Starting from an active site description consisting of a TS model surrounded by appropriately placed protein functional groups (geometrical parameters are specified in Fig. 5 and Table 2), a set of protein scaffold candidates is searched to construct a catalytic site that binds tightly to the TS and retains the desired functional group geometry. The design process consists of four steps (Fig. 1). In step 1, a list of scaffolds is searched for positions that can hold the TS model and catalytic residues in the correct orientation. We describe two different methods for step 1: an inside-out method, based on the inverse rotamer tree technique, and an outside-in method called RosettaMatch. In step 2, the TS model and the catalytic side chains placed in step 1 are refined to eliminate clashes and optimize the catalytic geometry. In step 3, the identity and conformations of amino acid residues located near the active site are optimized using the RosettaDesign method. Finally, in step 4, the designs in step 3 are ranked based on the computed TS binding energy, considering only designs where the catalytic constraints are satisfied. We refer to this combination of transition state stabilization with catalytic residues geometry as the predicted catalytic efficacy throughout the text, but we emphasize that determination of the catalytic efficacy of a design requires experimental characterization.

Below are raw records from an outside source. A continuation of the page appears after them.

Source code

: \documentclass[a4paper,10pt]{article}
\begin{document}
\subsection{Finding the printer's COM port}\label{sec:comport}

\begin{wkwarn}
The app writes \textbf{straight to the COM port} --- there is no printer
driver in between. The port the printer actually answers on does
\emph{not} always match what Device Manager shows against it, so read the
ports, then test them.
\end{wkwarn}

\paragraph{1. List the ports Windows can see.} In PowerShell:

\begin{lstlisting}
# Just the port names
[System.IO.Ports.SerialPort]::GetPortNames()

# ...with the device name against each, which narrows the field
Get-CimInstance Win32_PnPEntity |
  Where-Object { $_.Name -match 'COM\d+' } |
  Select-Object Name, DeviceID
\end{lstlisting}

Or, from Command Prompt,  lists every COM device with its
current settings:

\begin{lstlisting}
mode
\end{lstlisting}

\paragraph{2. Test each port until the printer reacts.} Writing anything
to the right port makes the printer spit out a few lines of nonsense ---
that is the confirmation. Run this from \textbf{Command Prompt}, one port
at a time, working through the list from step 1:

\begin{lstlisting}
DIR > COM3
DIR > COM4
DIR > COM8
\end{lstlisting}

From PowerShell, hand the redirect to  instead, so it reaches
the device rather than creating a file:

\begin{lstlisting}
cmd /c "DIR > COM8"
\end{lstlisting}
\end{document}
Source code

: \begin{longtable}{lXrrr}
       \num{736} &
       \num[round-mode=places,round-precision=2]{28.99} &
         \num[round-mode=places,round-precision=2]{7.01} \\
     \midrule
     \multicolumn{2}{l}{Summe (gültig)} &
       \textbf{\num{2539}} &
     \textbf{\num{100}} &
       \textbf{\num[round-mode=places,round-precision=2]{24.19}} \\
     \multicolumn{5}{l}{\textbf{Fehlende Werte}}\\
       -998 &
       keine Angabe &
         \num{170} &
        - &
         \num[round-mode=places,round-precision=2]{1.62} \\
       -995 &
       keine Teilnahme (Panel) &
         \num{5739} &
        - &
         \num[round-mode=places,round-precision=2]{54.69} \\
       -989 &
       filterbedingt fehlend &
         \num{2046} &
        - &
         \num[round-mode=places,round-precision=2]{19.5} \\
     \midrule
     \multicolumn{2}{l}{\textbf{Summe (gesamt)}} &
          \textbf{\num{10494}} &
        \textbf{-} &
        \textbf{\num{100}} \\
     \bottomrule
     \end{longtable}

Figure 5. — Illustration of geometric parameters used in active site description for deoxyribose-phosphate aldolase (DERA). Six geometrical parameters (d indicates distance; θ₁ and θ₂ indicate bond angles; χ₁, χ₂, and χ₃ indicate torsional angles) are specified to describe the spatial positions of the functional groups relative to the TS.

Step 1: Geometry-based site identification

The “inverse rotamer tree” approach

The idea of the inverse rotamer tree is to convert the description of the active site in terms of functional groups into a description in terms of protein backbone coordinates that can then be used to search a set of protein scaffolds or to guide de novo scaffold design. This is the inverse of the standard side chain packing problem in which the positions of the backbone coordinates are known. We use a standard rotameric description of the side chains to solve the problem (Dunbrack and Cohen 1997); but rather than building outward from the backbone coordinates, we grow side chains backward from the functional group positions that are placed around the TS model in positions optimal for catalysis. This generates an inverse rotamer tree specifying the possible placements of the protein backbone around the TS model that are compatible with the specified active site in the sense that the relevant amino acids can be placed to achieve the desired active site geometry. Figure 6 shows the inverse rotamer tree generated for the DERA active site.

Figure 6. — Inverse rotamer tree for deoxyribose-phosphate aldolase (DERA) active site. The transition state is colored in yellow, and the key functional groups of the catalytic residues are in gold. The remainder of the side chains in the rotamer trees are shown using thinner lines in CPK coloring.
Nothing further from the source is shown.